View Single Post
2004-05-26, 15:30   #3
R.D. Silverman

Nov 2003

22·5·373 Posts

Quote:
 Originally Posted by xilman Allow me to add a bit.... Right, now fix a large prime, one bigger than any in the factorbase for a particular polynomial. Call it q. Better, call it special_q because we've chosen it to be special. Now, you will again agree that norms divisible by this special-q are regularly separated in the sieving region, right? That is, they form a lattice.
They actually form a sub-lattice of the original lattice. One keeps track
of the sub-lattice by finding a basis (which is easy) then using LLL or some
other method to QUICKLY find a reduced basis. The quality of the reduction
is important. See below.

Quote:
 Originally Posted by xilman The clever bit of the lattice sieve is to transform the polynomials or, entirely equivalent, the coordinate system of the sieving rectangle so that these lattice points become adjacent in the transformed system. Now sieve the transformed region with the factorbase primes. You know, a priori, that all the norms are divisible by a large prime and so, after that prime is divided out, the norm will be smaller
Yes. But there is a "seesaw" effect. As one pushes the norms of one polynomial smaller, the norms of the other one get bigger. If the reduced
lattice isn't small enough, the decreased norm is outweighed by a bigger
increase (bigger than the decrease) in the other norm.

Quote:
 Originally Posted by xilman That's the handwaving reason why the lattice sieve is likely to be faster than the line sieve. It completely glosses over some features which damage its performance. For a start, reducing the norm of one polynomial is likely, in practice, to increase the norm of the other.

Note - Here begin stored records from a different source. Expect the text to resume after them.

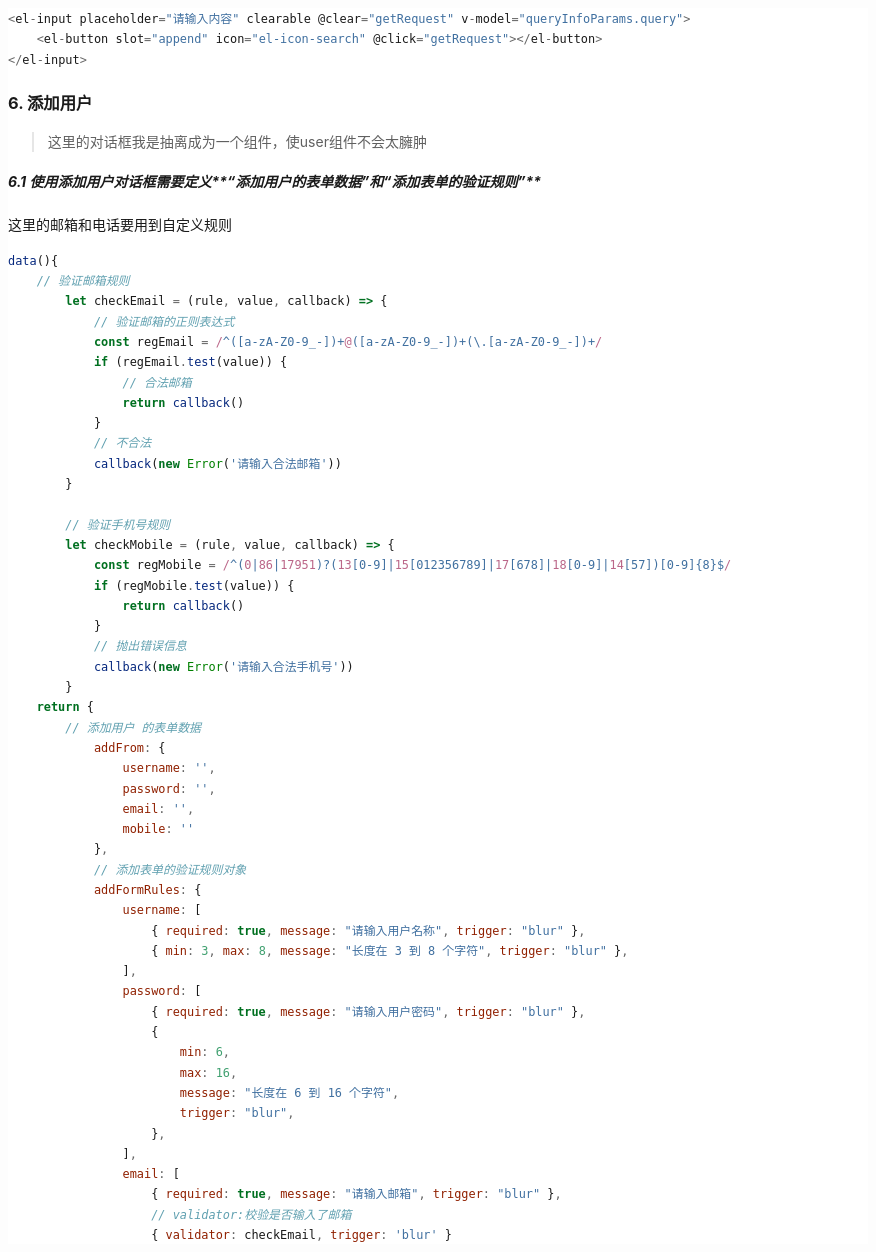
 ```js
<el-input placeholder="请输入内容" clearable @clear="getRequest" v-model="queryInfoParams.query">
    <el-button slot="append" icon="el-icon-search" @click="getRequest"></el-button>
</el-input>
```

### 6. 添加用户

> 这里的对话框我是抽离成为一个组件，使user组件不会太臃肿

##### 6.1  使用添加用户对话框需要定义**“添加用户的表单数据”**和**“添加表单的验证规则”**

这里的邮箱和电话要用到自定义规则

```js
data(){
    // 验证邮箱规则
        let checkEmail = (rule, value, callback) => {
            // 验证邮箱的正则表达式
            const regEmail = /^([a-zA-Z0-9_-])+@([a-zA-Z0-9_-])+(\.[a-zA-Z0-9_-])+/
            if (regEmail.test(value)) {
                // 合法邮箱
                return callback()
            }
            // 不合法
            callback(new Error('请输入合法邮箱'))
        }

        // 验证手机号规则
        let checkMobile = (rule, value, callback) => {
            const regMobile = /^(0|86|17951)?(13[0-9]|15[012356789]|17[678]|18[0-9]|14[57])[0-9]{8}$/
            if (regMobile.test(value)) {
                return callback()
            }
            // 抛出错误信息
            callback(new Error('请输入合法手机号'))
        }
    return {
        // 添加用户 的表单数据
            addFrom: {
                username: '',
                password: '',
                email: '',
                mobile: ''
            },
            // 添加表单的验证规则对象
            addFormRules: {
                username: [
                    { required: true, message: "请输入用户名称", trigger: "blur" },
                    { min: 3, max: 8, message: "长度在 3 到 8 个字符", trigger: "blur" },
                ],
                password: [
                    { required: true, message: "请输入用户密码", trigger: "blur" },
                    {
                        min: 6,
                        max: 16,
                        message: "长度在 6 到 16 个字符",
                        trigger: "blur",
                    },
                ],
                email: [
                    { required: true, message: "请输入邮箱", trigger: "blur" },
                    // validator:校验是否输入了邮箱
                    { validator: checkEmail, trigger: 'blur' }
```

To some extent this can be counteracted by using special-q on the polynomial which typically has the greater norm. Another source of inefficiency is the requirement for the coordinate transformations for each special-q.
Yes. And computing the transform does take time.

Quote:
 Originally Posted by xilman It's my belief that Jens Franke's lattice siever gains most of its speed over the CWI line siever from implementational differences. It has assembly language support for various x86 systems whereas the CWI siever uses much more general purpose code. The lattice siever's use of a very fast mpqs for factoring 2-large prime candidates probably outperforms the CWI-siever's use of rho and squfof, though I haven't evaluated that area in any detail.
I considered using QS a long time ago, but thought that SQUFOF (in single
precision) would be faster. In any event my code takes ~ 7% of the total
run time in squfof. Doubling the speed would only yield ~3% improvement in total run time. Pollard Rho is quite a bit slower than squfof, but my code
succeeds with squfof better than 95% of the time. Only if squfof fails do I use Rho.

QS looks better for the 3 large prime variation.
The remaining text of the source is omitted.